「人にしたことは全部自分に返ってくる」
このセリフをあなたも一度は聞いたことがあるのではないでしょうか?親や先生から言われてきたもあまりピンと来てなかった人は多かったと思います。
しかし他人にした良いことは自分に返ってくる、というのはあながち間違いではないということが実験によって説明されています。
今回の記事では良い行いは返したくなる、という人間の性質である「返報性の原理」について、わかりやすく解説したいと思います。
飲み物を奢ってあげる実験
自分に返ってくるという「返報性」は実際にあったということを証明した実験の紹介から入りましょう。
この実験は2人1組のペアが参加しました。そのうち1人は実験の概要を伝えてある仕掛け人で、実質もう1人の被験者を見る実験といえます。

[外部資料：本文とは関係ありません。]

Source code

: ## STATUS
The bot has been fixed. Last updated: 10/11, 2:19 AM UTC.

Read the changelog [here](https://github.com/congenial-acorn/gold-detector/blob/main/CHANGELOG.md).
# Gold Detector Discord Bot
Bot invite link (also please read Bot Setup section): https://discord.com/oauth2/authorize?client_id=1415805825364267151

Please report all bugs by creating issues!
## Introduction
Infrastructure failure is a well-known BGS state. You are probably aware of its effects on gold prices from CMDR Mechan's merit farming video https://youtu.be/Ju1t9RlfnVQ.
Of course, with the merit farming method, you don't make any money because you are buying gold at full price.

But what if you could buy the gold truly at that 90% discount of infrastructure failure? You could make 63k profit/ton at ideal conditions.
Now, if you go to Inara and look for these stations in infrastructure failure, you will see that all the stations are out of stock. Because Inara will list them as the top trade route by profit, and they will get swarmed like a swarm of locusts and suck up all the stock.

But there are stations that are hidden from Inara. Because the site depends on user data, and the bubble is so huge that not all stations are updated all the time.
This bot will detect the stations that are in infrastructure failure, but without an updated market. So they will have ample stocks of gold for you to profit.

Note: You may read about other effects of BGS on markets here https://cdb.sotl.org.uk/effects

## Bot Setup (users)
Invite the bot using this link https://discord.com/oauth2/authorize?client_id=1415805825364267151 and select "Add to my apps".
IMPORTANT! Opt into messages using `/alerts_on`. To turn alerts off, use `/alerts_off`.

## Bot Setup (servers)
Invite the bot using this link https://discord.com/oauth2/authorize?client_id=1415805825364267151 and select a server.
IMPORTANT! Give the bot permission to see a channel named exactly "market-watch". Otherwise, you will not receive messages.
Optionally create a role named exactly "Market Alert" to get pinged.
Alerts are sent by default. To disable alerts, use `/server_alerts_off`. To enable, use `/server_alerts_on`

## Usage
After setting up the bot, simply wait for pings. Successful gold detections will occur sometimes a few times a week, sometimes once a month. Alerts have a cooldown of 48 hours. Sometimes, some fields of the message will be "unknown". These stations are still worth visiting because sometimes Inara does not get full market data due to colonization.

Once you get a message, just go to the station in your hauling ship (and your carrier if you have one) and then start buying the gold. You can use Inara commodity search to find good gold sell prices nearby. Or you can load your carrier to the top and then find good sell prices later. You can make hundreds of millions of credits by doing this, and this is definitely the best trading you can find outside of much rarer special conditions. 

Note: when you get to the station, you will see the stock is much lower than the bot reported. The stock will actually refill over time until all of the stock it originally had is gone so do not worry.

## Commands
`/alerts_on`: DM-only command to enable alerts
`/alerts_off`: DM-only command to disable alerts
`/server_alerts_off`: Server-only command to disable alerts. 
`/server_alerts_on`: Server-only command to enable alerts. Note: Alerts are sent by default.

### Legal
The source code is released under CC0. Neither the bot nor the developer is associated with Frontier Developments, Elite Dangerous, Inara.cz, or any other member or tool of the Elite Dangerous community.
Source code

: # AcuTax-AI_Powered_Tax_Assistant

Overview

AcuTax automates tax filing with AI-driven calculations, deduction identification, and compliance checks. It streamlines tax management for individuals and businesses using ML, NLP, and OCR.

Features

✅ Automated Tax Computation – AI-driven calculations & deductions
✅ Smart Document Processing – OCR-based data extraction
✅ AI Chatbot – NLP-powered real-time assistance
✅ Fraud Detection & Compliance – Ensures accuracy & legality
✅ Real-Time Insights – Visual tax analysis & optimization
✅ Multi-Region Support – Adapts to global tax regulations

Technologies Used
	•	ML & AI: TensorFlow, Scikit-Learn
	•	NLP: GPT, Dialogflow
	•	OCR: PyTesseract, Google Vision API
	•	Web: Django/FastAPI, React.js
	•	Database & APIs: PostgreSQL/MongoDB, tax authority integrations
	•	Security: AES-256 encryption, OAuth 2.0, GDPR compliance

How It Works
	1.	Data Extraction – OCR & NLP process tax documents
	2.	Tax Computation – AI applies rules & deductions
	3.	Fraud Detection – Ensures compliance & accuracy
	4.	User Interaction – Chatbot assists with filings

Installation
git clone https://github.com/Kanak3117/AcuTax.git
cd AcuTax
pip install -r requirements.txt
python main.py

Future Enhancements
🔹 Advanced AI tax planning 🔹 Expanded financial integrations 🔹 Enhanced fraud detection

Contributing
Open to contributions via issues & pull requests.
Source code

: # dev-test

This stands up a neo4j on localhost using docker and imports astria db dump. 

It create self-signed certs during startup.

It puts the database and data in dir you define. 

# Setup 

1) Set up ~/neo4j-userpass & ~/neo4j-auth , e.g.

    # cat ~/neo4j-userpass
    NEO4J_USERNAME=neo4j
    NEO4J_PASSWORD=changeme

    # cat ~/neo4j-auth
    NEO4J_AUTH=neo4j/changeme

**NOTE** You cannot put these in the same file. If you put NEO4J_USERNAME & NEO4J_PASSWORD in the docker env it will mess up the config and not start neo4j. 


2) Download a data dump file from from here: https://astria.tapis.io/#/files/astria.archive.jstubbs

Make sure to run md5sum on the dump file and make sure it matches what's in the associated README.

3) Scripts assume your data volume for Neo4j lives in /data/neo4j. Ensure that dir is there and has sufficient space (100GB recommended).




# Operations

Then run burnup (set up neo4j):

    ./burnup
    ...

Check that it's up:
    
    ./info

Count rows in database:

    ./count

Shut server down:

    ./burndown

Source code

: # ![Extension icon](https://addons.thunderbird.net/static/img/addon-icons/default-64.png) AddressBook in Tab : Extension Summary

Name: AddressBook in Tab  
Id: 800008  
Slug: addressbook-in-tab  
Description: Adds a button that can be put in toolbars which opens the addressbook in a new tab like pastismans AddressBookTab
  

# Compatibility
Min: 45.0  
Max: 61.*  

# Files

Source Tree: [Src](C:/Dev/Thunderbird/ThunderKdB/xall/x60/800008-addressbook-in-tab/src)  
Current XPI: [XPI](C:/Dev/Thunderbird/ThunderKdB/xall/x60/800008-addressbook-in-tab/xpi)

この2人組にはパターン1かパターン2のどちらかを行ってもらいます。
パターン1:実験の休憩中に、仕掛け人が2本コーラを買ってきて、そのうち1本をもう1人に「君の分も買ってきたよ」とプレゼントする。
パターン2:実験の休憩中に仕掛け人はこれといった親切をしない。
いずれのパターンでも実験終了後に仕掛け人が被験者に次のようなお願いをします。
「私は新車が当たる1口30円程度のくじを個人的に売っているのだけど、何枚か買ってくれませんか?できるだけたくさん買ってくれたら嬉しいです」
つまり先に親切な行為を受けた被験者が「くじを買ってあげる」という行動でお返しをするという形です。その結果が意外なものになったのです。
優しくすると、2倍も買ってくれた
実験の結果、飲み物をもらったパターン1の被験者は、何も親切をされなかったパターン2の被験者に比べておよそ2倍の枚数のくじを買ってくれたそうです。
さらにこの実験では被験者に「仕掛け人のことをどう思っていますか?」という好感度を聞くアンケートを実施していました。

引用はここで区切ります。